2人目は、忍者だ。目の覚めるような青い忍者着に、朱鞘の忍者刀を背負っている小柄な人影。霧隠さんが隠密性をとことん追求したタイプなのに対し、この忍者は恐ろしく目立っている。今も「にんにん」言いながらポーズを決めているのは――――。
「ヒヨコ丸さん!?」
「にんにん」
派手な忍者装束に身を固めているのは、ヒヨコ丸さんのセカンド・キャラらしい。顔も体型も、狂戦士の時と全く変わらない。いや、頭に角が2本ついてるな。
「なんか、角が生えてますけど?」
「種族がゴブリンだからね。にんにん」
「ゴブリンって――――」
そんなイメージの悪い種族を選ぶ人がいるなんて、ビックリだ。まして、それが女の子だっていうんだから。
そして、3人目が静かにオレの前に歩いてきた。小柄だがスラリとした体型で、真っ赤なチャイナ・ドレスを身にまとっている。白い肌に、真っ黒な長い髪。黒曜石のような瞳。赤い唇。少し伏し目がちに立つ姿が、異様に色っぽい。
が、オレは気づいてしまった。
「ア、アマガエル・・・さん?」
「サキュバスで付与士のアマガエルです。お願いします」
なぜか恥じらい気味のアマガエルさん。その振る舞いが、オレの何かを刺激する。
「出たー、エロガエル!」
なるほど、エロい。
ドワーフの時とはずいぶん雰囲気が違いますけど、どちらが本当のアマガエルさんなのかと聞きたくなるよ。
死霊のダンジョン、攻略。
いつの間にか、オレの試し斬り&キノコ採集の予定は、大幅に変更を加えられていた。
確かに、聖属性の塊である天使に、このゲームの中でも有数の攻撃力を持つレイさんがいれば、それも可能だろう。オレの【聖剣士の剣】だって、ちょっとは役に立ちそうだし。
それに、死霊のダンジョンに巣食うモンスターは、それほど強くはない。いやらしい状態異常攻撃は持っているが、みんな動きは遅いし、火や聖属性の攻撃には弱いとはっきり分かっている。
しかし、それでもこのダンジョンは、まだ完全攻略されていないのだ。
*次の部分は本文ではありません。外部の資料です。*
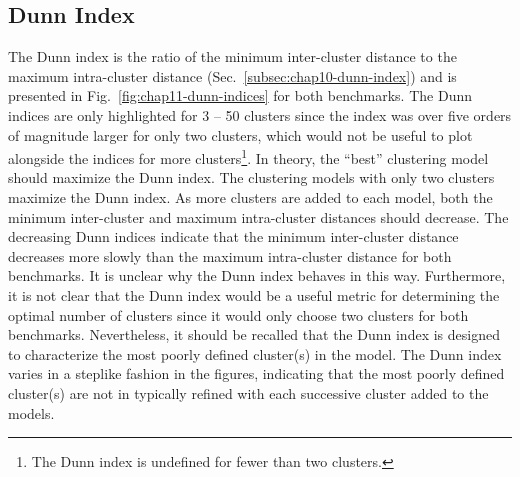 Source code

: \clearpage

\subsection{Dunn Index}
\label{subsec:chap11-dunn-index}

The Dunn index is the ratio of the minimum inter-cluster distance to the maximum intra-cluster distance (Sec.~\ref{subsec:chap10-dunn-index}) and is presented in Fig.~\ref{fig:chap11-dunn-indices} for both benchmarks. The Dunn indices are only highlighted for 3 -- 50 clusters since the index was over five orders of magnitude larger for only two clusters, which would not be useful to plot alongside the indices for more clusters\footnote{The Dunn index is undefined for fewer than two clusters.}. In theory, the ``best'' clustering model should maximize the Dunn index. The clustering models with only two clusters maximize the Dunn index. As more clusters are added to each model, both the minimum inter-cluster and maximum intra-cluster distances should decrease. The decreasing Dunn indices indicate that the minimum inter-cluster distance decreases more slowly than the maximum intra-cluster distance for both benchmarks. It is unclear why the Dunn index behaves in this way. Furthermore, it is not clear that the Dunn index would be a useful metric for determining the optimal number of clusters since it would only choose two clusters for both benchmarks. Nevertheless, it should be recalled that the Dunn index is designed to characterize the most poorly defined cluster(s) in the model. The Dunn index varies in a steplike fashion in the figures, indicating that the most poorly defined cluster(s) are not in typically refined with each successive cluster added to the models.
地下10階にボスがいることは確認されているらしいが、倒したという報告はない。
なぜならば――――。
ダンジョンに入ってすぐに、オレはもう逃げ出したくなっていた。
真っ暗な闇の中から、腐乱死体たちが次から次へと襲いかかってくるのだ。特にお化け屋敷がダメな方ではないけれど、これは怖い。かなり怖い。
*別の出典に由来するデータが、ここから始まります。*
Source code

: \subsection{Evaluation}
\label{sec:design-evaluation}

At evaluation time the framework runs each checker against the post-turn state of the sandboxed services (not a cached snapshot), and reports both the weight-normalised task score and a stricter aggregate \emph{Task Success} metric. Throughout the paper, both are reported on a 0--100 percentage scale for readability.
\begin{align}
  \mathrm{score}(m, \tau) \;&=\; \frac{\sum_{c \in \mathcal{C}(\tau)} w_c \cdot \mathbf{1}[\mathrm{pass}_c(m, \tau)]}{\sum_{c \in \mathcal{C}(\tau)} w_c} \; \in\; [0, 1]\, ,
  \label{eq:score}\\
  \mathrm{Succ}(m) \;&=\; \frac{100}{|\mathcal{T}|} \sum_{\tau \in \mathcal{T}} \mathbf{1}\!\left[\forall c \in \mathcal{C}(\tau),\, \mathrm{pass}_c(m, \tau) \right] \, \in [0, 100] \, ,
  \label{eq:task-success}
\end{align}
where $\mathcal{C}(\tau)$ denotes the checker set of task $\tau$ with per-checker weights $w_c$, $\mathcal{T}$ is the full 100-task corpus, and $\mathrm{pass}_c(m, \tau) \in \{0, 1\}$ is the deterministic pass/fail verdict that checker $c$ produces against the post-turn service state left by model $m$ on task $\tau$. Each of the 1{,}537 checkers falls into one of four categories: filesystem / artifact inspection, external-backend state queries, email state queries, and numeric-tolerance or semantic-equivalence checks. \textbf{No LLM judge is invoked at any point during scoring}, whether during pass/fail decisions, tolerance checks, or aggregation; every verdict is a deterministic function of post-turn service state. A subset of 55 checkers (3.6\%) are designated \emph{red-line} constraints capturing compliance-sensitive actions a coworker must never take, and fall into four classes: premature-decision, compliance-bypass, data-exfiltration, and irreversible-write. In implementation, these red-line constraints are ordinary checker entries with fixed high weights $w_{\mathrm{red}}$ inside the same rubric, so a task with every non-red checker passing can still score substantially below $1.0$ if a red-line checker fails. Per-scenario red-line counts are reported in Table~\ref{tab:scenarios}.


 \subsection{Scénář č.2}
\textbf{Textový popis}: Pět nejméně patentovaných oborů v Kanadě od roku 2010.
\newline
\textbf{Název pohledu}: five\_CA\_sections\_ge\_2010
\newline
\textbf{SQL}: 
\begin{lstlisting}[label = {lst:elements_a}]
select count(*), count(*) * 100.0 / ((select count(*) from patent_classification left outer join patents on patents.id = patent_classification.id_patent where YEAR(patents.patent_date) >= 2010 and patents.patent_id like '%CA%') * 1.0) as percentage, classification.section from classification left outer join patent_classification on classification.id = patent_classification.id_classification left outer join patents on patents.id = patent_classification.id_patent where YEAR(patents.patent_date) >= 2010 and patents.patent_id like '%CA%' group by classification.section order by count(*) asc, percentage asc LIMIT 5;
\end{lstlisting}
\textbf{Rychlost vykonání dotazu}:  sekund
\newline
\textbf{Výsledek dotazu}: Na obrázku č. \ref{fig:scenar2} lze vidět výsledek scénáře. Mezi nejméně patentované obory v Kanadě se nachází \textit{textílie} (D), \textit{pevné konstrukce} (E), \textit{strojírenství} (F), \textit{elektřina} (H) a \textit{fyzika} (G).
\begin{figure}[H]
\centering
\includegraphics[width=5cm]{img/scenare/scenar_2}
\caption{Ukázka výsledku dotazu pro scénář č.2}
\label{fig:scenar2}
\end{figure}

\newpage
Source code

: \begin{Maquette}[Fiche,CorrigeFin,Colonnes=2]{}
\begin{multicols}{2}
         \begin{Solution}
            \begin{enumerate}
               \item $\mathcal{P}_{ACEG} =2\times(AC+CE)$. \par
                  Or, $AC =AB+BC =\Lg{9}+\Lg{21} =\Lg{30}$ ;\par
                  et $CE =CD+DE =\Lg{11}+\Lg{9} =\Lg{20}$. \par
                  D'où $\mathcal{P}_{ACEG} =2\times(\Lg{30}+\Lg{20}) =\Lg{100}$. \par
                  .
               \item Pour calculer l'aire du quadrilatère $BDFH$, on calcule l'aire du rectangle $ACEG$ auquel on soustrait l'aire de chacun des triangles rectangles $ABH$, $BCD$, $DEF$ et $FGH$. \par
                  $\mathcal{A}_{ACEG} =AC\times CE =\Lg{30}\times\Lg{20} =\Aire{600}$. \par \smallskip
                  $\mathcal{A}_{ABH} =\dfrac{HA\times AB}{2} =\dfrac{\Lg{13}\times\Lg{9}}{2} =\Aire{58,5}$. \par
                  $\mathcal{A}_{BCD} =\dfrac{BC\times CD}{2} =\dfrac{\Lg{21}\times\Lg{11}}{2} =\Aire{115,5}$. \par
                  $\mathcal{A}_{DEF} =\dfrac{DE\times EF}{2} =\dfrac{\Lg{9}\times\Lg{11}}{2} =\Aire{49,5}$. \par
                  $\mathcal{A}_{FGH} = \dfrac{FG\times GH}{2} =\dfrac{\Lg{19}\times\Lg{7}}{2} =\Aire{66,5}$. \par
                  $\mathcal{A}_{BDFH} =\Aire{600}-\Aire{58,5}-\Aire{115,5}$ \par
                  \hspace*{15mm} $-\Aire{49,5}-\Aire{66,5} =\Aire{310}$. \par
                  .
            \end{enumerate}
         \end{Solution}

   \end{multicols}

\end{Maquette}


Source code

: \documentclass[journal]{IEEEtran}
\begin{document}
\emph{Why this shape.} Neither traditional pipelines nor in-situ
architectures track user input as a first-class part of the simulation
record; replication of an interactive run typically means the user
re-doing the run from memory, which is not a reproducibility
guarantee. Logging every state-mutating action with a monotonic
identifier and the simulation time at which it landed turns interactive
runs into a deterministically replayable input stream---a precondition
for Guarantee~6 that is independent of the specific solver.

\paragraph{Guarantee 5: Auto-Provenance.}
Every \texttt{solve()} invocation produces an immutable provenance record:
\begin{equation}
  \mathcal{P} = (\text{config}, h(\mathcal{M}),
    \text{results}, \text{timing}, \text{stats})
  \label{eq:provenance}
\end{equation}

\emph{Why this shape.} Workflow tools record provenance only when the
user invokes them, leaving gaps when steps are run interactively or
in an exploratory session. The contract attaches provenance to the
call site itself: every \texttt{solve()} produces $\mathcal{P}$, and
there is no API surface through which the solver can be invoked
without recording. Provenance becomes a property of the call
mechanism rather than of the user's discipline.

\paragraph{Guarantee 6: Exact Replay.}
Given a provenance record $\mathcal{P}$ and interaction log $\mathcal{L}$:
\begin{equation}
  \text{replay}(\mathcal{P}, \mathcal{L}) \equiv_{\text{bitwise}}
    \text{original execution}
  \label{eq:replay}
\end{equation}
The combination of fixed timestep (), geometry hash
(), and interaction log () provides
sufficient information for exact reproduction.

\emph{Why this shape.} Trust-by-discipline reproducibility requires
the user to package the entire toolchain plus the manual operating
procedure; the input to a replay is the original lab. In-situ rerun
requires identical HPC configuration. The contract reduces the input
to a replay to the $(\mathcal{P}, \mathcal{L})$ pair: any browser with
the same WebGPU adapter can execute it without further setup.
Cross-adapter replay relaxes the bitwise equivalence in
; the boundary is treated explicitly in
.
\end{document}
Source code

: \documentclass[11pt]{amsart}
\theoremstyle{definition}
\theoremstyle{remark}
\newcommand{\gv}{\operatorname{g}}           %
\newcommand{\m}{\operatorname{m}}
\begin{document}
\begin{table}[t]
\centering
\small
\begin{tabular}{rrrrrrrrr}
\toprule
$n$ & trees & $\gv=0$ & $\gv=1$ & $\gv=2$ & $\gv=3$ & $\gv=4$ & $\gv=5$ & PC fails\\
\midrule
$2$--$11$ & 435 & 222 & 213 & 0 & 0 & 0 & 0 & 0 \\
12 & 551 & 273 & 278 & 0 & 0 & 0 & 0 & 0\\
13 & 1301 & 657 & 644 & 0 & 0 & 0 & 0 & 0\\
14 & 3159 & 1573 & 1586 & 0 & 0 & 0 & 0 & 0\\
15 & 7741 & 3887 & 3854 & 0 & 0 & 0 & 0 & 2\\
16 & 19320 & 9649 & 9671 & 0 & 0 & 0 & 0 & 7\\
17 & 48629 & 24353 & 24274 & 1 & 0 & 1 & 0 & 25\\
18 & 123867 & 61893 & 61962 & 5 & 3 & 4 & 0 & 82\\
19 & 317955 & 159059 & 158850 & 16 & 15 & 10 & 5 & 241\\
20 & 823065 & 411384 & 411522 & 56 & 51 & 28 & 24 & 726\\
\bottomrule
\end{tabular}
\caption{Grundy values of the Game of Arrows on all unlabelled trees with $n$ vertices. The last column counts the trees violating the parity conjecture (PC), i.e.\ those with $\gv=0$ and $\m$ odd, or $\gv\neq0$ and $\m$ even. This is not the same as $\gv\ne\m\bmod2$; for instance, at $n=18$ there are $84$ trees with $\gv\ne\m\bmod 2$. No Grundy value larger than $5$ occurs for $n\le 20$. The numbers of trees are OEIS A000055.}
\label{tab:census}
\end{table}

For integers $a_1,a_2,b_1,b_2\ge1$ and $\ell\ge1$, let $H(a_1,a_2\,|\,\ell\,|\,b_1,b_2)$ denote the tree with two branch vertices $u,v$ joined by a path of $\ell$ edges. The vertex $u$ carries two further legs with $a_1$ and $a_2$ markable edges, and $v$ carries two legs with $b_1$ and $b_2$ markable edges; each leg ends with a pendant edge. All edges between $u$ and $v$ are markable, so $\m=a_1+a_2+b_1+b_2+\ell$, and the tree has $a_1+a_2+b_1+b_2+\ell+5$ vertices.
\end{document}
おかげで、通常はMPの消費を抑えるために1人か2人しか使わない照明系の魔法を、全員が使っているという有様だ。光魔法の『ライト』と火魔法の『トーチ』の灯りが、合計6個、オレたちの周囲を照らしている。通常なら十分過ぎる光量のハズなのに、それでも心もとない。
そして先頭を歩くのは、盾役のオレだ。
すぐ後ろにサブ盾の鷹爪くん。
その後ろでは、女性陣4人が身を寄せ合っている。そんなに怖いなら、誰か「帰ろう」って言ってくれんかね?
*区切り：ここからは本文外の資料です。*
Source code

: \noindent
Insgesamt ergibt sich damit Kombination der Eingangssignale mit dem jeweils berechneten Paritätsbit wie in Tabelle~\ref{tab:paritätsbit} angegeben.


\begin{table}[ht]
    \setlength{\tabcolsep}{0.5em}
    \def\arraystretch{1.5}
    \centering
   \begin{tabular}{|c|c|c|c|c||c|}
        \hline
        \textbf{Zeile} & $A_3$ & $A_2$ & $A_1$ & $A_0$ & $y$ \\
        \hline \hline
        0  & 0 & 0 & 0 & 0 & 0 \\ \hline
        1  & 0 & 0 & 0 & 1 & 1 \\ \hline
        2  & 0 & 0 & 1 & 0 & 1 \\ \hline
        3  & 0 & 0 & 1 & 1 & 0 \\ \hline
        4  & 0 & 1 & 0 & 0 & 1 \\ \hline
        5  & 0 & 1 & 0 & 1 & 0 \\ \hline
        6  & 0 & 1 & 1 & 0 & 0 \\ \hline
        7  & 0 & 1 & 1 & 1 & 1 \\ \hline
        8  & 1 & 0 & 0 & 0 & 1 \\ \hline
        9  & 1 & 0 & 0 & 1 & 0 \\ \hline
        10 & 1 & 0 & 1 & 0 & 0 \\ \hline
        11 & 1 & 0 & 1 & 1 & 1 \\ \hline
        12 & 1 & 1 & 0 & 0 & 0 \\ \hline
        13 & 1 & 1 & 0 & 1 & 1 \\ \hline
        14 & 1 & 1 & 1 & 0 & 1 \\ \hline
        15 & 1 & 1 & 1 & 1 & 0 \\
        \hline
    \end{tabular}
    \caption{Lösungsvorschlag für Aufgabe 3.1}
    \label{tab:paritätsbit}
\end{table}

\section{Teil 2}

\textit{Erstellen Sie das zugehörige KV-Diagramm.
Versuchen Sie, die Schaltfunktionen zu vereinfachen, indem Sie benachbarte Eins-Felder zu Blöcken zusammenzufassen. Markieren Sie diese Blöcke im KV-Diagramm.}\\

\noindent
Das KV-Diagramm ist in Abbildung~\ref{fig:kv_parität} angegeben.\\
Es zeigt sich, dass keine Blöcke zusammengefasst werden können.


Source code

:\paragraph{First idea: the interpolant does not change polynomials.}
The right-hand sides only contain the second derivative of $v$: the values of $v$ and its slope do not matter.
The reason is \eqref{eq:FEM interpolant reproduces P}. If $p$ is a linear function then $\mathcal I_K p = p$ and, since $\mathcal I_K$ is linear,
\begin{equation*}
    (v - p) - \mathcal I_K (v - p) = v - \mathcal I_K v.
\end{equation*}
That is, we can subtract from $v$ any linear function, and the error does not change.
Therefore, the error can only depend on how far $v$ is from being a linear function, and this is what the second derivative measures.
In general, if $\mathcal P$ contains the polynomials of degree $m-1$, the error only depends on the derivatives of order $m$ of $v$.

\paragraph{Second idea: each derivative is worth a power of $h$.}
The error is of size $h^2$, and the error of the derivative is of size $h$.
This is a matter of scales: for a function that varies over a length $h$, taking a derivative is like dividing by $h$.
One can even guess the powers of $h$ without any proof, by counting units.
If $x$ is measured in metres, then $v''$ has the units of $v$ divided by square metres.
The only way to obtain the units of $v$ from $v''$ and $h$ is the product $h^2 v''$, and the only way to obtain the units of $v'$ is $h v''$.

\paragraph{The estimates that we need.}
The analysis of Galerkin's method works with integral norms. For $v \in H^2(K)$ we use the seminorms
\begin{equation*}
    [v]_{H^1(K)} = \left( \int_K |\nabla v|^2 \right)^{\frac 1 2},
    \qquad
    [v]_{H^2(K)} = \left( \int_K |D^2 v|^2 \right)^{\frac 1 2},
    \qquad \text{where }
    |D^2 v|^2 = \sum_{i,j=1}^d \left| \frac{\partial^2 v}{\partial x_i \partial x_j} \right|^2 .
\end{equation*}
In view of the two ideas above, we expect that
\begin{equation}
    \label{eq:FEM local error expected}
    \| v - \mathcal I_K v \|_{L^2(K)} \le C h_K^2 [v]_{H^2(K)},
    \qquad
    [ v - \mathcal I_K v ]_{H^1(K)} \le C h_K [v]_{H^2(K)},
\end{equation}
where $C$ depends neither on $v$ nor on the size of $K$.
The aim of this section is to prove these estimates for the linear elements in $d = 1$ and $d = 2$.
恐る恐る前進するオレたちの足許を、2匹のスケルトンがプルプルと震えながら尾いてくる。踏み潰しそうで、気を使う。つか、イチゴちゃんが魔法を使ったら、その余波で蒸発しちゃわないのか?
「来ます」
現実逃避しかけていたオレの意識を、レイさんの言葉が現実に引き戻す。
前方の暗がりから、数体のゾンビが姿を現したのだ。
吐き気をもよおす腐臭が鼻に衝く。
ゾンビが歩くたびに、ニチャニチャと粘液質の音がする。
そして、ゾンビの肌を這い回る無数の蟲。
その全てが、オレたちの精神を猛烈に蝕んでいく。
確かに、こんなダンジョン、誰も攻略出来ていなくて当然だ。気持ち悪すぎる。
「いやぁぁぁあああっ!!」
おとなしいはずのイチゴちゃんが悲鳴を上げながら、ライト・アローを撃ちまくる。狙いも何もない光の矢の嵐が一瞬にしてゾンビの群れを蹴散らし、燃え上がらせる。
オレが盾役をこなす必要もない。
さっきから、この繰り返しだ。あんな気持ちの悪いモノに近づきたくないのは分かるが、オレの剣の試し斬りさえ出来ていない。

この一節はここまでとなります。